▶ **Supplied records**
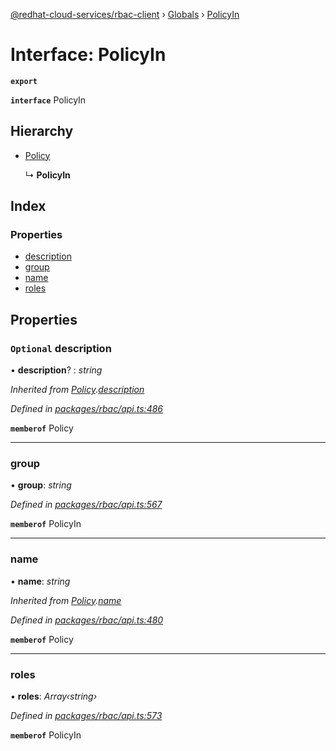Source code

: [@redhat-cloud-services/rbac-client](../README.md) › [Globals](../globals.md) › [PolicyIn](policyin.md)

# Interface: PolicyIn

**`export`** 

**`interface`** PolicyIn

## Hierarchy

* [Policy](policy.md)

  ↳ **PolicyIn**

## Index

### Properties

* [description](policyin.md#optional-description)
* [group](policyin.md#group)
* [name](policyin.md#name)
* [roles](policyin.md#roles)

## Properties

### `Optional` description

• **description**? : *string*

*Inherited from [Policy](policy.md).[description](policy.md#optional-description)*

*Defined in [packages/rbac/api.ts:486](https://github.com/RedHatInsights/javascript-clients/blob/master/packages/rbac/api.ts#L486)*

**`memberof`** Policy

___

###  group

• **group**: *string*

*Defined in [packages/rbac/api.ts:567](https://github.com/RedHatInsights/javascript-clients/blob/master/packages/rbac/api.ts#L567)*

**`memberof`** PolicyIn

___

###  name

• **name**: *string*

*Inherited from [Policy](policy.md).[name](policy.md#name)*

*Defined in [packages/rbac/api.ts:480](https://github.com/RedHatInsights/javascript-clients/blob/master/packages/rbac/api.ts#L480)*

**`memberof`** Policy

___

###  roles

• **roles**: *Array‹string›*

*Defined in [packages/rbac/api.ts:573](https://github.com/RedHatInsights/javascript-clients/blob/master/packages/rbac/api.ts#L573)*

**`memberof`** PolicyIn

▶ **Problem description**
Print the records above again exactly. Leave out the images.

▶ **Task response**
Source code

: [@redhat-cloud-services/rbac-client](../README.md) › [Globals](../globals.md) › [PolicyIn](policyin.md)

# Interface: PolicyIn

**`export`** 

**`interface`** PolicyIn

## Hierarchy

* [Policy](policy.md)

  ↳ **PolicyIn**

## Index

### Properties

* [description](policyin.md#optional-description)
* [group](policyin.md#group)
* [name](policyin.md#name)
* [roles](policyin.md#roles)

## Properties

### `Optional` description

• **description**? : *string*

*Inherited from [Policy](policy.md).[description](policy.md#optional-description)*

*Defined in [packages/rbac/api.ts:486](https://github.com/RedHatInsights/javascript-clients/blob/master/packages/rbac/api.ts#L486)*

**`memberof`** Policy

___

###  group

• **group**: *string*

*Defined in [packages/rbac/api.ts:567](https://github.com/RedHatInsights/javascript-clients/blob/master/packages/rbac/api.ts#L567)*

**`memberof`** PolicyIn

___

###  name

• **name**: *string*

*Inherited from [Policy](policy.md).[name](policy.md#name)*

*Defined in [packages/rbac/api.ts:480](https://github.com/RedHatInsights/javascript-clients/blob/master/packages/rbac/api.ts#L480)*

**`memberof`** Policy

___

###  roles

• **roles**: *Array‹string›*

*Defined in [packages/rbac/api.ts:573](https://github.com/RedHatInsights/javascript-clients/blob/master/packages/rbac/api.ts#L573)*

**`memberof`** PolicyIn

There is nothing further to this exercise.